What to do. Scan the material below for "users", then return each line that contains it.

Task data.

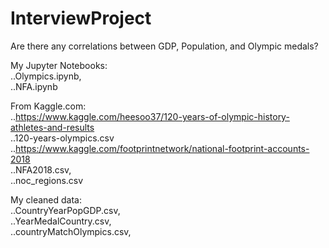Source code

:# InterviewProject
Are there any correlations between GDP, Population, and Olympic medals?

My Jupyter Notebooks: <br>
..Olympics.ipynb,  
..NFA.ipynb  


From Kaggle.com: <br>
..https://www.kaggle.com/heesoo37/120-years-of-olympic-history-athletes-and-results  
..120-years-olympics.csv  
..https://www.kaggle.com/footprintnetwork/national-footprint-accounts-2018  
..NFA2018.csv,  
..noc_regions.csv  


My cleaned data: <br>
..CountryYearPopGDP.csv,  
..YearMedalCountry.csv,  
..countryMatchOlympics.csv,  
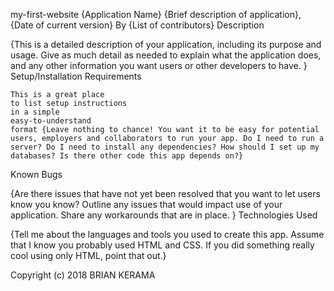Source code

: my-first-website
{Application Name}
{Brief description of application}, {Date of current version}
By {List of contributors}
Description

{This is a detailed description of your application, including its purpose and usage. Give as much detail as needed to explain what the application does, and any other information you want users or other developers to have. }
Setup/Installation Requirements

    This is a great place
    to list setup instructions
    in a simple
    easy-to-understand
    format {Leave nothing to chance! You want it to be easy for potential users, employers and collaborators to run your app. Do I need to run a server? Do I need to install any dependencies? How should I set up my databases? Is there other code this app depends on?}

Known Bugs

{Are there issues that have not yet been resolved that you want to let users know you know? Outline any issues that would impact use of your application. Share any workarounds that are in place. }
Technologies Used

{Tell me about the languages and tools you used to create this app. Assume that I know you probably used HTML and CSS. If you did something really cool using only HTML, point that out.}


Copyright (c) 2018 BRIAN KERAMA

Solved problem.
{This is a detailed description of your application, including its purpose and usage. Give as much detail as needed to explain what the application does, and any other information you want users or other developers to have. }
    format {Leave nothing to chance! You want it to be easy for potential users, employers and collaborators to run your app. Do I need to run a server? Do I need to install any dependencies? How should I set up my databases? Is there other code this app depends on?}
{Are there issues that have not yet been resolved that you want to let users know you know? Outline any issues that would impact use of your application. Share any workarounds that are in place. }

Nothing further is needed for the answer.